Foi justo o justiçaamento?

Vejamos.

No podcast Flow, do qual era sócio, Monark criou polêmica quando entrevistava os deputados federais Kim Karaguiri (Podemos) e Tábata Amaral (PSB) e, em certo momento, defendeu a existência de um partido nazista no Brasil. O podcaster alegou que todos, de direita ou esquerda, ter voz. Para ele, a “esquerda radical tem muito mais espaço que a direita radical”, logo ambas são tratadas de forma diferente. E concluiu: “As duas tinham que ter espaço. (...) Eu acho que o nazista tinha que ter o partido nazista reconhecido pela lei” (https://www.youtube.com/watch?v=Qo2kYS2_XnI).

Contestado no ar por Tábata Amaral e depois da avalanche que sobre ele desabou, Monark se desculpou dizendo que foi “defender uma ideia que acontece em outros lugares do mundo, nos Estados Unidos, por exemplo”, mas que o fez “de um jeito muito burro, (...) de uma forma muito insensível com a comunidade judaica. Peço perdão pela minha insensibilidade” (https://www.youtube.com/watch?v=DKCCRyMWLYc).

Em 2015, um ano antes de sua morte, o italiano Umberto Eco, crítico acerbo do papel das novas tecnologias na difusão de informações, recebeu, em Turim, o título de Doutor Honoris Causa e, durante o discurso de agradecimento, em frente a colegas, professores universitários e estudantes, como que se despedindo, discorreu sobre o aligeiramento e a superficialidade das interações sociais nos dias que seguem. Segundo ele, a era da internet trouxe um drama, o de promover “o idiota da aldeia a portador da verdade. Normalmente, eles (os imbecis) eram imediatamente calados, mas agora eles têm o mesmo direito à palavra de um Prêmio Nobel. Antes, os idiotas da aldeia tinham direito à palavra em um bar e depois de uma taça de vinho, sem prejudicar a coletividade”.

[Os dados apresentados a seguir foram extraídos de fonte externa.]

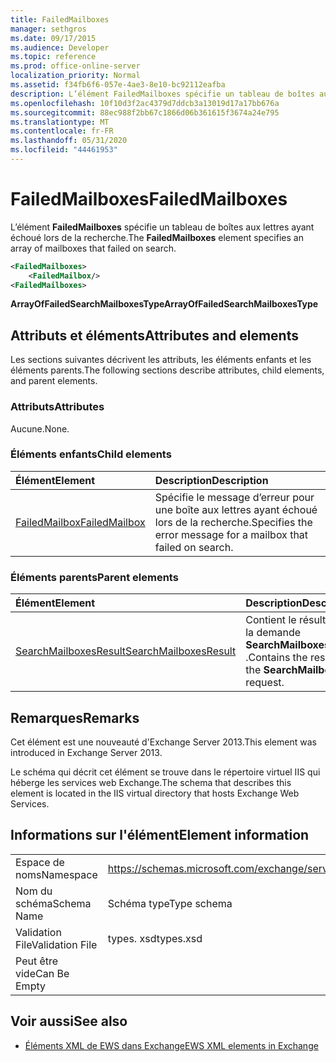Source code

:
 ```yaml
---
title: FailedMailboxes
manager: sethgros
ms.date: 09/17/2015
ms.audience: Developer
ms.topic: reference
ms.prod: office-online-server
localization_priority: Normal
ms.assetid: f34fb6f6-057e-4ae3-8e10-bc92112eafba
description: L’élément FailedMailboxes spécifie un tableau de boîtes aux lettres ayant échoué lors de la recherche.
ms.openlocfilehash: 10f10d3f2ac4379d7ddcb3a13019d17a17bb676a
ms.sourcegitcommit: 88ec988f2bb67c1866d06b361615f3674a24e795
ms.translationtype: MT
ms.contentlocale: fr-FR
ms.lasthandoff: 05/31/2020
ms.locfileid: "44461953"
---
```

# <a name="failedmailboxes"></a><span data-ttu-id="146de-103">FailedMailboxes</span><span class="sxs-lookup"><span data-stu-id="146de-103">FailedMailboxes</span></span>

<span data-ttu-id="146de-104">L’élément **FailedMailboxes** spécifie un tableau de boîtes aux lettres ayant échoué lors de la recherche.</span><span class="sxs-lookup"><span data-stu-id="146de-104">The **FailedMailboxes** element specifies an array of mailboxes that failed on search.</span></span> 
  
```XML
<FailedMailboxes>
    <FailedMailbox/>
<FailedMailboxes>
```

 <span data-ttu-id="146de-105">**ArrayOfFailedSearchMailboxesType**</span><span class="sxs-lookup"><span data-stu-id="146de-105">**ArrayOfFailedSearchMailboxesType**</span></span>
## <a name="attributes-and-elements"></a><span data-ttu-id="146de-106">Attributs et éléments</span><span class="sxs-lookup"><span data-stu-id="146de-106">Attributes and elements</span></span>

<span data-ttu-id="146de-107">Les sections suivantes décrivent les attributs, les éléments enfants et les éléments parents.</span><span class="sxs-lookup"><span data-stu-id="146de-107">The following sections describe attributes, child elements, and parent elements.</span></span>
  
### <a name="attributes"></a><span data-ttu-id="146de-108">Attributs</span><span class="sxs-lookup"><span data-stu-id="146de-108">Attributes</span></span>

<span data-ttu-id="146de-109">Aucune.</span><span class="sxs-lookup"><span data-stu-id="146de-109">None.</span></span>
  
### <a name="child-elements"></a><span data-ttu-id="146de-110">Éléments enfants</span><span class="sxs-lookup"><span data-stu-id="146de-110">Child elements</span></span>

|<span data-ttu-id="146de-111">**Élément**</span><span class="sxs-lookup"><span data-stu-id="146de-111">**Element**</span></span>|<span data-ttu-id="146de-112">**Description**</span><span class="sxs-lookup"><span data-stu-id="146de-112">**Description**</span></span>|
|:-----|:-----|
|[<span data-ttu-id="146de-113">FailedMailbox</span><span class="sxs-lookup"><span data-stu-id="146de-113">FailedMailbox</span></span>](failedmailbox.md) <br/> |<span data-ttu-id="146de-114">Spécifie le message d’erreur pour une boîte aux lettres ayant échoué lors de la recherche.</span><span class="sxs-lookup"><span data-stu-id="146de-114">Specifies the error message for a mailbox that failed on search.</span></span>  <br/> |
   
### <a name="parent-elements"></a><span data-ttu-id="146de-115">Éléments parents</span><span class="sxs-lookup"><span data-stu-id="146de-115">Parent elements</span></span>

|<span data-ttu-id="146de-116">**Élément**</span><span class="sxs-lookup"><span data-stu-id="146de-116">**Element**</span></span>|<span data-ttu-id="146de-117">**Description**</span><span class="sxs-lookup"><span data-stu-id="146de-117">**Description**</span></span>|
|:-----|:-----|
|[<span data-ttu-id="146de-118">SearchMailboxesResult</span><span class="sxs-lookup"><span data-stu-id="146de-118">SearchMailboxesResult</span></span>](searchmailboxesresult.md) <br/> |<span data-ttu-id="146de-119">Contient le résultat de la demande **SearchMailboxes** .</span><span class="sxs-lookup"><span data-stu-id="146de-119">Contains the result of the **SearchMailboxes** request.</span></span>  <br/> |
   
## <a name="remarks"></a><span data-ttu-id="146de-120">Remarques</span><span class="sxs-lookup"><span data-stu-id="146de-120">Remarks</span></span>

<span data-ttu-id="146de-121">Cet élément est une nouveauté d'Exchange Server 2013.</span><span class="sxs-lookup"><span data-stu-id="146de-121">This element was introduced in Exchange Server 2013.</span></span>
  
<span data-ttu-id="146de-122">Le schéma qui décrit cet élément se trouve dans le répertoire virtuel IIS qui héberge les services web Exchange.</span><span class="sxs-lookup"><span data-stu-id="146de-122">The schema that describes this element is located in the IIS virtual directory that hosts Exchange Web Services.</span></span>
  
## <a name="element-information"></a><span data-ttu-id="146de-123">Informations sur l'élément</span><span class="sxs-lookup"><span data-stu-id="146de-123">Element information</span></span>

|||
|:-----|:-----|
|<span data-ttu-id="146de-124">Espace de noms</span><span class="sxs-lookup"><span data-stu-id="146de-124">Namespace</span></span>  <br/> |https://schemas.microsoft.com/exchange/services/2006/types  <br/> |
|<span data-ttu-id="146de-125">Nom du schéma</span><span class="sxs-lookup"><span data-stu-id="146de-125">Schema Name</span></span>  <br/> |<span data-ttu-id="146de-126">Schéma type</span><span class="sxs-lookup"><span data-stu-id="146de-126">Type schema</span></span>  <br/> |
|<span data-ttu-id="146de-127">Validation File</span><span class="sxs-lookup"><span data-stu-id="146de-127">Validation File</span></span>  <br/> |<span data-ttu-id="146de-128">types. xsd</span><span class="sxs-lookup"><span data-stu-id="146de-128">types.xsd</span></span>  <br/> |
|<span data-ttu-id="146de-129">Peut être vide</span><span class="sxs-lookup"><span data-stu-id="146de-129">Can Be Empty</span></span>  <br/> ||
   
## <a name="see-also"></a><span data-ttu-id="146de-130">Voir aussi</span><span class="sxs-lookup"><span data-stu-id="146de-130">See also</span></span>



- [<span data-ttu-id="146de-131">Éléments XML de EWS dans Exchange</span><span class="sxs-lookup"><span data-stu-id="146de-131">EWS XML elements in Exchange</span></span>](ews-xml-elements-in-exchange.md)

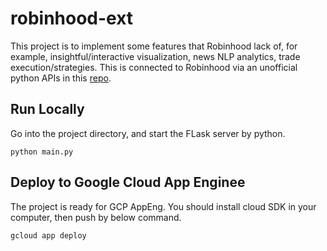 # robinhood-ext
This project is to implement some features that Robinhood lack of, for example, insightful/interactive visualization, news NLP analytics, trade execution/strategies. This is connected to Robinhood via an unofficial python APIs in this [repo](https://github.com/Jamonek/Robinhood).

## Run Locally
Go into the project directory, and start the FLask server by python.
```
python main.py
```

## Deploy to Google Cloud App Enginee
The project is ready for GCP AppEng. You should install cloud SDK in your computer, then push by below command.
```
gcloud app deploy
```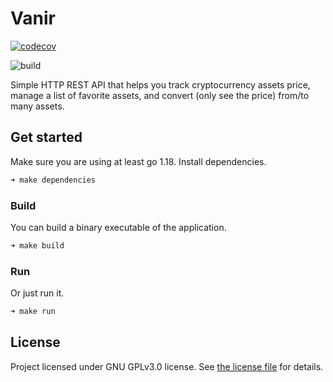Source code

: # Vanir

[![codecov](https://codecov.io/github/bruno-lombardi/vanir/branch/main/graph/badge.svg?token=9G3GLBKKHE)](https://codecov.io/github/bruno-lombardi/vanir)

![build](https://github.com/bruno-lombardi/vanir/actions/workflows/build.yml/badge.svg)

Simple HTTP REST API that helps you track cryptocurrency assets price, manage a list
of favorite assets, and convert (only see the price) from/to many assets.


## Get started

Make sure you are using at least go 1.18. Install dependencies.
```bash
➜ make dependencies
```

### Build
You can build a binary executable of the application.
```bash
➜ make build
```

### Run
Or just run it.
```bash
➜ make run
```

## License

Project licensed under GNU GPLv3.0 license. See [the license file](LICENSE.md) for details.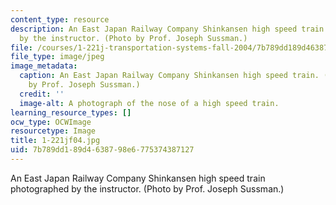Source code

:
 ```yaml
---
content_type: resource
description: An East Japan Railway Company Shinkansen high speed train photographed
  by the instructor. (Photo by Prof. Joseph Sussman.)
file: /courses/1-221j-transportation-systems-fall-2004/7b789dd189d4638798e6775374387127_1-221jf04.jpg
file_type: image/jpeg
image_metadata:
  caption: An East Japan Railway Company Shinkansen high speed train. (Photograph
    by Prof. Joseph Sussman.)
  credit: ''
  image-alt: A photograph of the nose of a high speed train.
learning_resource_types: []
ocw_type: OCWImage
resourcetype: Image
title: 1-221jf04.jpg
uid: 7b789dd1-89d4-6387-98e6-775374387127
---
```

An East Japan Railway Company Shinkansen high speed train photographed by the instructor. (Photo by Prof. Joseph Sussman.)

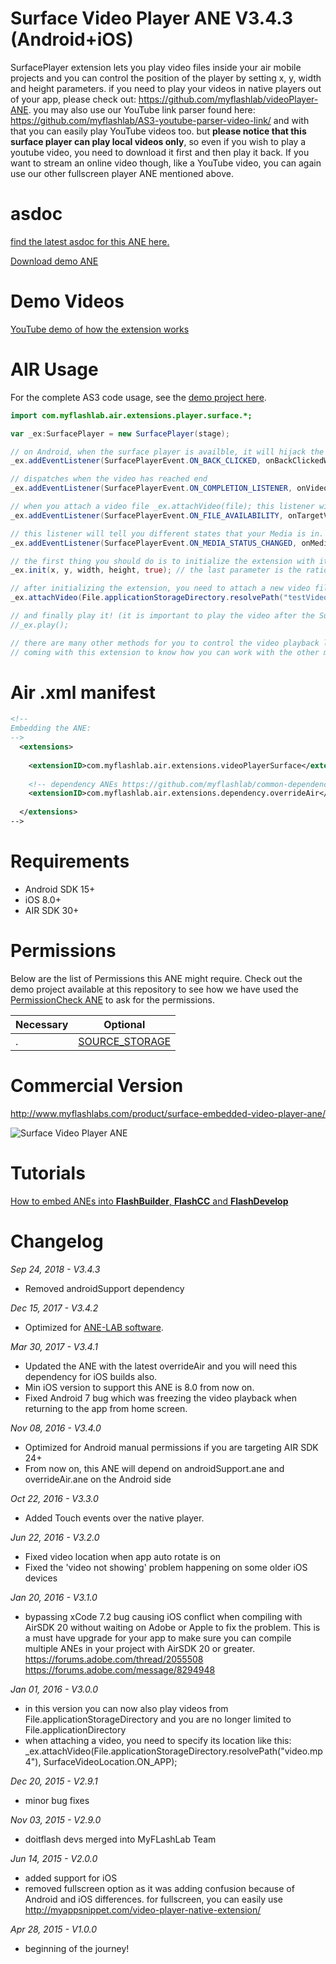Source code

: # Surface Video Player ANE V3.4.3 (Android+iOS)
SurfacePlayer extension lets you play video files inside your air mobile projects and you can control the position of the player by setting x, y, width and height parameters. if you need to play your videos in native players out of your app, please check out: https://github.com/myflashlab/videoPlayer-ANE. you may also use our YouTube link parser found here: https://github.com/myflashlab/AS3-youtube-parser-video-link/ and with that you can easily play YouTube videos too. but **please notice that this surface player can play local videos only**, so even if you wish to play a youtube video, you need to download it first and then play it back. If you want to stream an online video though, like a YouTube video, you can again use our other fullscreen player ANE mentioned above.

# asdoc
[find the latest asdoc for this ANE here.](http://myflashlab.github.io/asdoc/com/myflashlab/air/extensions/player/surface/package-detail.html)

[Download demo ANE](https://github.com/myflashlab/surfaceVideoPlayer-ANE/tree/master/AIR/lib)

# Demo Videos
[YouTube demo of how the extension works](https://www.youtube.com/watch?v=HefrQwCSkKE) 

# AIR Usage
For the complete AS3 code usage, see the [demo project here](https://github.com/myflashlab/surfaceVideoPlayer-ANE/blob/master/AIR/src/Demo.as).

```actionscript
import com.myflashlab.air.extensions.player.surface.*;

var _ex:SurfacePlayer = new SurfacePlayer(stage);

// on Android, when the surface player is availble, it will hijack the device back button clicks! with the folloiwng listener you can listen to device's back button clicks
_ex.addEventListener(SurfacePlayerEvent.ON_BACK_CLICKED, onBackClickedWhenSurfacePlayerIsAvailable);

// dispatches when the video has reached end
_ex.addEventListener(SurfacePlayerEvent.ON_COMPLETION_LISTENER, onVideoPlaybackCompleted);

// when you attach a video file _ex.attachVideo(file); this listener will tell you if this file is availble or not. play your video only if it is availble
_ex.addEventListener(SurfacePlayerEvent.ON_FILE_AVAILABILITY, onTargetVideoAvailability);

// this listener will tell you different states that your Media is in. "STARTED", "PAUSED", "STOPPED"
_ex.addEventListener(SurfacePlayerEvent.ON_MEDIA_STATUS_CHANGED, onMediaStatusChanged);

// the first thing you should do is to initialize the extension with its initial parameters
_ex.init(x, y, width, height, true); // the last parameter is the ratio for your video clip if false, the video will be stretched to fit your specified width and height

// after initializing the extension, you need to attach a new video file to it
_ex.attachVideo(File.applicationStorageDirectory.resolvePath("testVideoPlayerSurface.mp4"), SurfaceVideoLocation.ON_APP);

// and finally play it! (it is important to play the video after the SurfacePlayerEvent.ON_FILE_AVAILABILITY event is dispatched)
//_ex.play();

// there are many other methods for you to control the video playback like pause, seek, fullscreen, set volume, etc. please study the sample demo project
// coming with this extension to know how you can work with the other methods and when/how to dispose the extension properly.
```

# Air .xml manifest
```xml
<!--
Embedding the ANE:
-->
  <extensions>
  
	<extensionID>com.myflashlab.air.extensions.videoPlayerSurface</extensionID>
	
	<!-- dependency ANEs https://github.com/myflashlab/common-dependencies-ANE -->
	<extensionID>com.myflashlab.air.extensions.dependency.overrideAir</extensionID>
	
  </extensions>
-->
```

# Requirements
* Android SDK 15+
* iOS 8.0+
* AIR SDK 30+

# Permissions
Below are the list of Permissions this ANE might require. Check out the demo project available at this repository to see how we have used the [PermissionCheck ANE](http://www.myflashlabs.com/product/native-access-permission-check-settings-menu-air-native-extension/) to ask for the permissions.

Necessary | Optional
--------------------------- | ---------------------------
. | [SOURCE_STORAGE](https://myflashlab.github.io/asdoc/com/myflashlab/air/extensions/nativePermissions/PermissionCheck.html#SOURCE_STORAGE)

# Commercial Version
http://www.myflashlabs.com/product/surface-embedded-video-player-ane/

![Surface Video Player ANE](https://www.myflashlabs.com/wp-content/uploads/2015/11/product_adobe-air-ane-extension-surface-video-player-680x844.jpg)

# Tutorials
[How to embed ANEs into **FlashBuilder**, **FlashCC** and **FlashDevelop**](https://www.youtube.com/watch?v=Oubsb_3F3ec&list=PL_mmSjScdnxnSDTMYb1iDX4LemhIJrt1O)  

# Changelog
*Sep 24, 2018 - V3.4.3*
* Removed androidSupport dependency

*Dec 15, 2017 - V3.4.2*
* Optimized for [ANE-LAB software](https://github.com/myflashlab/ANE-LAB).

*Mar 30, 2017 - V3.4.1*
* Updated the ANE with the latest overrideAir and you will need this dependency for iOS builds also.
* Min iOS version to support this ANE is 8.0 from now on.
* Fixed Android 7 bug which was freezing the video playback when returning to the app from home screen.

*Nov 08, 2016 - V3.4.0*
* Optimized for Android manual permissions if you are targeting AIR SDK 24+
* From now on, this ANE will depend on androidSupport.ane and overrideAir.ane on the Android side

*Oct 22, 2016 - V3.3.0*
* Added Touch events over the native player.

*Jun 22, 2016 - V3.2.0*
* Fixed video location when app auto rotate is on
* Fixed the 'video not showing' problem happening on some older iOS devices

*Jan 20, 2016 - V3.1.0*
* bypassing xCode 7.2 bug causing iOS conflict when compiling with AirSDK 20 without waiting on Adobe or Apple to fix the problem. This is a must have upgrade for your app to make sure you can compile multiple ANEs in your project with AirSDK 20 or greater. https://forums.adobe.com/thread/2055508 https://forums.adobe.com/message/8294948

*Jan 01, 2016 - V3.0.0*
* in this version you can now also play videos from File.applicationStorageDirectory and you are no longer limited to File.applicationDirectory
* when attaching a video, you need to specify its location like this: _ex.attachVideo(File.applicationStorageDirectory.resolvePath("video.mp4"), SurfaceVideoLocation.ON_APP);

*Dec 20, 2015 - V2.9.1*
* minor bug fixes

*Nov 03, 2015 - V2.9.0*
* doitflash devs merged into MyFLashLab Team

*Jun 14, 2015 - V2.0.0*
* added support for iOS
* removed fullscreen option as it was adding confusion because of Android and iOS differences. for fullscreen, you can easily use http://myappsnippet.com/video-player-native-extension/

*Apr 28, 2015 - V1.0.0*
* beginning of the journey!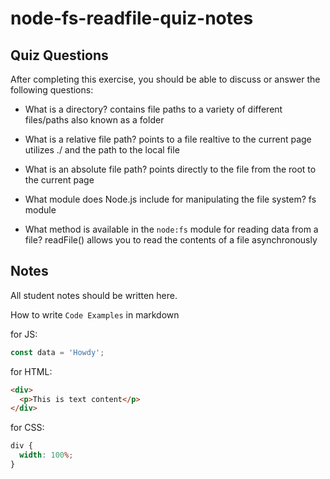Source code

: # node-fs-readfile-quiz-notes

## Quiz Questions

After completing this exercise, you should be able to discuss or answer the following questions:

- What is a directory?
  contains file paths to a variety of different files/paths
  also known as a folder

- What is a relative file path?
  points to a file realtive to the current page
  utilizes ./ and the path to the local file

- What is an absolute file path?
  points directly to the file from the root to the current page

- What module does Node.js include for manipulating the file system?
  fs module

- What method is available in the `node:fs` module for reading data from a file?
  readFile()
  allows you to read the contents of a file asynchronously

## Notes

All student notes should be written here.

How to write `Code Examples` in markdown

for JS:

```javascript
const data = 'Howdy';
```

for HTML:

```html
<div>
  <p>This is text content</p>
</div>
```

for CSS:

```css
div {
  width: 100%;
}
```
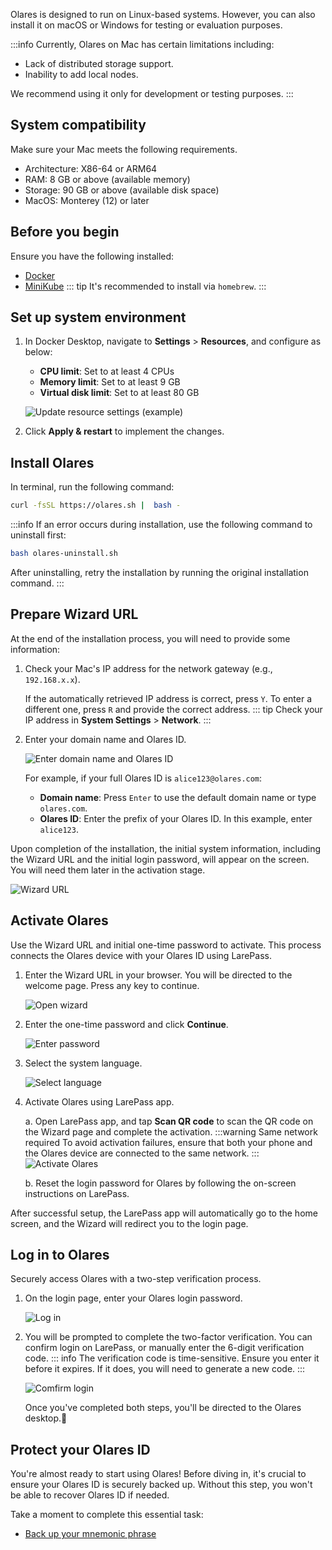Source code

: 

Olares is designed to run on Linux-based systems. However, you can also install it on macOS or Windows for testing or evaluation purposes.

:::info
Currently, Olares on Mac has certain limitations including:
- Lack of distributed storage support.
- Inability to add local nodes.

We recommend using it only for development or testing purposes.
:::
## System compatibility
Make sure your Mac meets the following requirements.
- Architecture: X86-64 or ARM64
- RAM: 8 GB or above (available memory)
- Storage: 90 GB or above (available disk space)
- MacOS: Monterey (12) or later

## Before you begin
Ensure you have the following installed:
- [Docker](https://www.docker.com/products/docker-desktop/)
- [MiniKube](https://minikube.sigs.k8s.io/docs/start/?arch=%2Fmacos%2Farm64%2Fstable%2Fhomebrew)
    ::: tip
    It's recommended to install via `homebrew`.
    :::

## Set up system environment
1. In Docker Desktop, navigate to **Settings** > **Resources**, and configure as below:
    - **CPU limit**: Set to at least 4 CPUs
    - **Memory limit**: Set to at least 9 GB
    - **Virtual disk limit**: Set to at least 80 GB

   ![Update resource settings (example)](/images/manual/get-started/docker-resources-settings.png)
2. Click **Apply & restart** to implement the changes.
## Install Olares
In terminal, run the following command:

 ```bash
 curl -fsSL https://olares.sh |  bash -
 ```
:::info
If an error occurs during installation, use the following command to uninstall first:
```bash
bash olares-uninstall.sh
```
After uninstalling, retry the installation by running the original installation command.
:::
## Prepare Wizard URL
At the end of the installation process, you will need to provide some information:
1. Check your Mac's IP address for the network gateway (e.g., `192.168.x.x`). 

   If the automatically retrieved IP address is correct, press `Y`. To enter a different one, press `R` and provide the correct address.
   ::: tip
   Check your IP address in **System Settings** > **Network**.
   :::
2. Enter your domain name and Olares ID.

   ![Enter domain name and Olares ID](/images/manual/get-started/enter-olares-id.png)

   For example, if your full Olares ID is `alice123@olares.com`:
    - **Domain name**: Press `Enter` to use the default domain name or type `olares.com`.
    - **Olares ID**: Enter the prefix of your Olares ID. In this example, enter `alice123`.

Upon completion of the installation, the initial system information, including the Wizard URL and the initial login password, will appear on the screen. You will need them later in the activation stage.

![Wizard URL](/images/manual/get-started/wizard-url-and-login-password.png)

## Activate Olares

Use the Wizard URL and initial one-time password to activate. This process connects the Olares device with your Olares ID using LarePass.

1. Enter the Wizard URL in your browser. You will be directed to the welcome page. Press any key to continue.

   ![Open wizard](/images/manual/get-started/open-wizard.png)
2. Enter the one-time password and click **Continue**.

   ![Enter password](/images/manual/get-started/wizard-enter-password.png)
3. Select the system language.

   ![Select language](/images/manual/get-started/select-language.png)
4. Activate Olares using LarePass app.

   a. Open LarePass app, and tap **Scan QR code** to scan the QR code on the Wizard page and complete the activation.
   :::warning Same network required
   To avoid activation failures, ensure that both your phone and the Olares device are connected to the same network.
   :::
   ![Activate Olares](/images/manual/get-started/activate-olares.png)

   b. Reset the login password for Olares by following the on-screen instructions on LarePass.

After successful setup, the LarePass app will automatically go to the home screen, and the Wizard will redirect you to the login page.

## Log in to Olares

Securely access Olares with a two-step verification process.

1. On the login page, enter your Olares login password.

   ![Log in](/images/manual/get-started/log-in.png)
2. You will be prompted to complete the two-factor verification. You can confirm login on LarePass, or manually enter the 6-digit verification code.
   ::: info
   The verification code is time-sensitive. Ensure you enter it before it expires. If it does, you will need to generate a new code.
   :::

   ![Comfirm login](/images/manual/get-started/confirm-login.png)

   Once you've completed both steps, you'll be directed to the Olares desktop.🎉

## Protect your Olares ID

You're almost ready to start using Olares! Before diving in, it's crucial to ensure your Olares ID is securely backed up. Without this step, you won't be able to recover Olares ID if needed.

Take a moment to complete this essential task:
- [Back up your mnemonic phrase](./back-up-mnemonics.md)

Eco, autor de um texto consagrado na área de comunicação (Apocalípticos e Integrados), foi um dos mais profícuos intelectuais da segunda metade do século XX e início do século XXI e, como pensador que passou a vida inteira lendo e escrevendo sobre o homem e a sociedade, estava profundamente desencantado com os rumos que a comunicação tomou no mundo.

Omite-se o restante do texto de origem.